▶ GIVEN INFORMATION:
┏━━
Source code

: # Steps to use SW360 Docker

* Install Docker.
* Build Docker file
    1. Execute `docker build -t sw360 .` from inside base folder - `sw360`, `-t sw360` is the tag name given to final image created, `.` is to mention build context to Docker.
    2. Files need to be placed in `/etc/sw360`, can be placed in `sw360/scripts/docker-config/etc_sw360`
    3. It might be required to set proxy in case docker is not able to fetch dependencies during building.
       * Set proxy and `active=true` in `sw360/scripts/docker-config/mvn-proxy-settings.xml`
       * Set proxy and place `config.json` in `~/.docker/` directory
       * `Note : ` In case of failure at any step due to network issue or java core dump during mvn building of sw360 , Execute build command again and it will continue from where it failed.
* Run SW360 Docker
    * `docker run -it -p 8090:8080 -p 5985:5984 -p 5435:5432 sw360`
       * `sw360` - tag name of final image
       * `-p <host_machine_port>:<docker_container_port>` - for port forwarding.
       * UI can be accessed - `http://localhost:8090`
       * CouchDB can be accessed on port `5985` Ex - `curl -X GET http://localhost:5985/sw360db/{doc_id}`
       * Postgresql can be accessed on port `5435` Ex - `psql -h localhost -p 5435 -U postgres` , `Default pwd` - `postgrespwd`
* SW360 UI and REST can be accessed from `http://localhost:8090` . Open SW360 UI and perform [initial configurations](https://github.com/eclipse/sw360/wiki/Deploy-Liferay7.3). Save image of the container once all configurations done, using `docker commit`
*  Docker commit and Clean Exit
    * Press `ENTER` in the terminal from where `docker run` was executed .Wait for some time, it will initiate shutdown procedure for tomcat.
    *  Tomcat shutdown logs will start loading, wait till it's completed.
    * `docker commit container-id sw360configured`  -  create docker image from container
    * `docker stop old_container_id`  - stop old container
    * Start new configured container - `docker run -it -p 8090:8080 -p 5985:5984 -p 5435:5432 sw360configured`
┗━━
Retype the lines above without alteration. The first is the one containing "image from container", and the last is the final line of the data.

▶ EXPECTED ANSWER:
    * `docker commit container-id sw360configured`  -  create docker image from container
    * `docker stop old_container_id`  - stop old container
    * Start new configured container - `docker run -it -p 8090:8080 -p 5985:5984 -p 5435:5432 sw360configured`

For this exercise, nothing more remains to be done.